Some Canadian trade was carried on through Oswego, under the control of the British garrison, but we infer that the trade was wholly prohibited to citizens of the United States, from the fact that in 1796, the Connecticut land Company, understanding that the posts of Oswego and Niagara were to be surrendered to the United States, early in the Spring of that year fitted out an expedition, under charge of Joshua Stow, of Middletown, to survey the Western Reserve, then called New Connecticut; the expedition fitted out with boats at Schenectady, took the route by Oswego and Niagara to Queenston.
On his arrival at Oswego, Mr. Stow found the port had not been surrendered, and the boats were not permitted to pass. As the boats contained the implements and provisions of the expedition and a considerable amount of merchandize, Mr. Stow determined not to be delayed. he took the boats a mile or two up the river, and the night following ran them past the Fort into the Lake, and pursued his voyage to Niagara. On arriving there, he found that post had been surrendered, and passed into the possession of the United States troops.
He landed at Queenston, had his boats and loading taken round the Falls to Chippewa, from whence he pursued his voyage to the Western Reserve, now forming the Northern counties of Ohio. At this period Western and Northern New York was an unbroken wilderness. No vessels were owned on the Southern shore of the Lake or the St. Lawrence. All the vessels then navigating the Lake and River were owned by the British, the Hudson Bay Company and a branch called the North Western Fur Company.
Oswego has a history worthy of a volume of respectable dimensions, which we shall not attempt to write now - the object of this article being simply to rescue and record, from living words and memory, a few authentic and unwritten facts, which the tide of Time is rapidly consigning to the "receptacle of things lost upon earth."
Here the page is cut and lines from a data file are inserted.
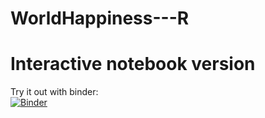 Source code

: # WorldHappiness---R

# Interactive notebook version
Try it out with binder:<br /> [![Binder](https://mybinder.org/badge_logo.svg)](https://mybinder.org/v2/gh/madrian98/WorldHappiness-R/67103d178dd403b90096bbf7c4555503c4d6e1f7?urlpath=lab%2Ftree%2FWorld%20Happiness%20Data%20Analysis%20(R).ipynb)

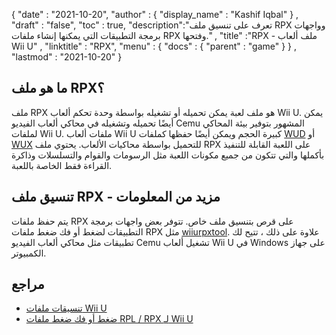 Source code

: {
  "date" : "2021-10-20",
  "author" : {
    "display_name" : "Kashif Iqbal"
} ,
  "draft" : "false",
  "toc" : true,
  "description":"تعرف على تنسيق ملف RPX وواجهات برمجة التطبيقات التي يمكنها إنشاء ملفات RPX وفتحها." ,
  "title" :"RPX - ملف ألعاب Wii U" ,
  "linktitle" : "RPX",
  "menu" : {
    "docs" : {
      "parent" : "game"
}
} ,
  "lastmod" : "2021-10-20"
}

## ما هو ملف RPX؟

ملف RPX هو ملف لعبة يمكن تحميله أو تشغيله بواسطة وحدة تحكم ألعاب Wii U. يمكن أيضًا تحميله وتشغيله في محاكي ألعاب الفيديو Cemu المشهور بتوفير بيئة المحاكي لملفات Wii U. ملفات ألعاب Wii U كبيرة الحجم ويمكن أيضًا حفظها كملفات [WUD](/ar/disc-and-media/wud/) أو [WUX](/ar/compression/wux/) للتحميل بواسطة محاكيات الألعاب. يحتوي ملف RPX على اللعبة القابلة للتنفيذ بأكملها والتي تتكون من جميع مكونات اللعبة مثل الرسومات والقوام والتسلسلات وذاكرة القراءة فقط الخاصة باللعبة.

## تنسيق ملف RPX - مزيد من المعلومات

يتم حفظ ملفات RPX على قرص بتنسيق ملف خاص. تتوفر بعض واجهات برمجة التطبيقات لضغط أو فك ضغط ملفات RPX مثل [wiiurpxtool](https://github.com/0CBH0/wiiurpxtool). علاوة على ذلك ، تتيح لك تطبيقات مثل محاكي ألعاب الفيديو Cemu تشغيل ألعاب Wii U في Windows على جهاز الكمبيوتر.

## مراجع

* [تنسيقات ملفات Wii U](https://www.retroreversing.com/WiiUFileFormats)
* [ضغط أو فك ضغط ملفات RPL / RPX لـ Wii U](https://github.com/0CBH0/wiiurpxtool)

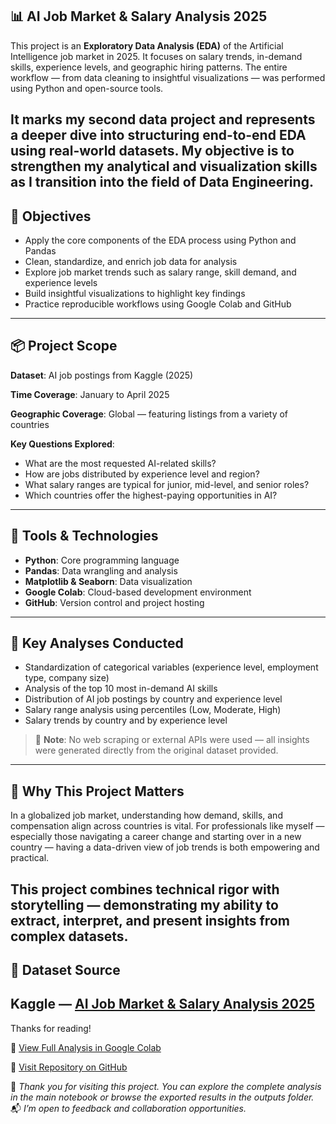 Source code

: ## 📊 AI Job Market & Salary Analysis 2025

This project is an **Exploratory Data Analysis (EDA)** of the Artificial Intelligence job market in 2025. It focuses on salary trends, in-demand skills, experience levels, and geographic hiring patterns. The entire workflow — from data cleaning to insightful visualizations — was performed using Python and open-source tools.

It marks my **second data project** and represents a deeper dive into structuring end-to-end EDA using real-world datasets. My objective is to strengthen my analytical and visualization skills as I transition into the field of Data Engineering.
---

## 🎯 Objectives

* Apply the core components of the EDA process using Python and Pandas
* Clean, standardize, and enrich job data for analysis
* Explore job market trends such as salary range, skill demand, and experience levels
* Build insightful visualizations to highlight key findings
* Practice reproducible workflows using Google Colab and GitHub
---

## 📦 Project Scope

**Dataset**: AI job postings from Kaggle (2025)

**Time Coverage**: January to April 2025

**Geographic Coverage**: Global — featuring listings from a variety of countries

**Key Questions Explored**:

* What are the most requested AI-related skills?
* How are jobs distributed by experience level and region?
* What salary ranges are typical for junior, mid-level, and senior roles?
* Which countries offer the highest-paying opportunities in AI?
---

## 🔧 Tools & Technologies

* **Python**: Core programming language
* **Pandas**: Data wrangling and analysis
* **Matplotlib & Seaborn**: Data visualization
* **Google Colab**: Cloud-based development environment
* **GitHub**: Version control and project hosting
---

## 🔎 Key Analyses Conducted

* Standardization of categorical variables (experience level, employment type, company size)
* Analysis of the top 10 most in-demand AI skills
* Distribution of AI job postings by country and experience level
* Salary range analysis using percentiles (Low, Moderate, High)
* Salary trends by country and by experience level

> 📌 **Note**: No web scraping or external APIs were used — all insights were generated directly from the original dataset provided.
---

## 🌱 Why This Project Matters

In a globalized job market, understanding how demand, skills, and compensation align across countries is vital. For professionals like myself — especially those navigating a career change and starting over in a new country — having a data-driven view of job trends is both empowering and practical.

This project combines technical rigor with storytelling — demonstrating my ability to extract, interpret, and present insights from complex datasets.
---

## 📂 Dataset Source

Kaggle — [AI Job Market & Salary Analysis 2025](https://www.kaggle.com/datasets/)
---

Thanks for reading!

🔗 [View Full Analysis in Google Colab](https://...)

🔗 [Visit Repository on GitHub](https://...)

🧠 *Thank you for visiting this project. You can explore the complete analysis in the main notebook or browse the exported results in the outputs folder.*  
📬 *I’m open to feedback and collaboration opportunities.*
The family of Neil McMullen may be justly regarded as witnesses to the actual transfer of Oswego to the Republic, and as pioneers in the settlement, and inaugurators or established civilized society here. Three of the surviving members of the family are now in the city - two of whom reside here, Mrs. Hunter Crane, who came here as an infant, and Mrs. Rankin McMullen, born here in 1800, being the first born under the new order of things following the change of possession to Oswego.
Mrs. Vaughn, an elder member of the family, who resides at Sackets Harbor and is now on a visit to the City, is 73 years of age, with mental faculties unimpaired and a clear and vivid memory of what transpired here in 1796, and in subsequent years, of which so little has been written or is known. She converses with much freedom and fluency, and had a distinct recollection of incidents, of persons and things, obscured by the darkening shadow of 60 years. We are indebted to her for the principal facts given in this article, and many others, forming essential and important material to a full and connected history of Oswego.
Mrs. Vaughn is the widow of Capt. William Vaughn, who died in December, 1856, at the age of 82 years. Capt. Vaughn performed an active and honorable part in the stirring scenes of the last war with Great Britain, on Lake Ontario - having received a commission in the Navy of the United States in 1812, which he held down to the time of his death.
We have notes of facts gathered from the oldest surviving residents of Oswego, of more or less interest, as supplying from tradition deficient links in the unwritten history of the place, which we mean on occasion to present.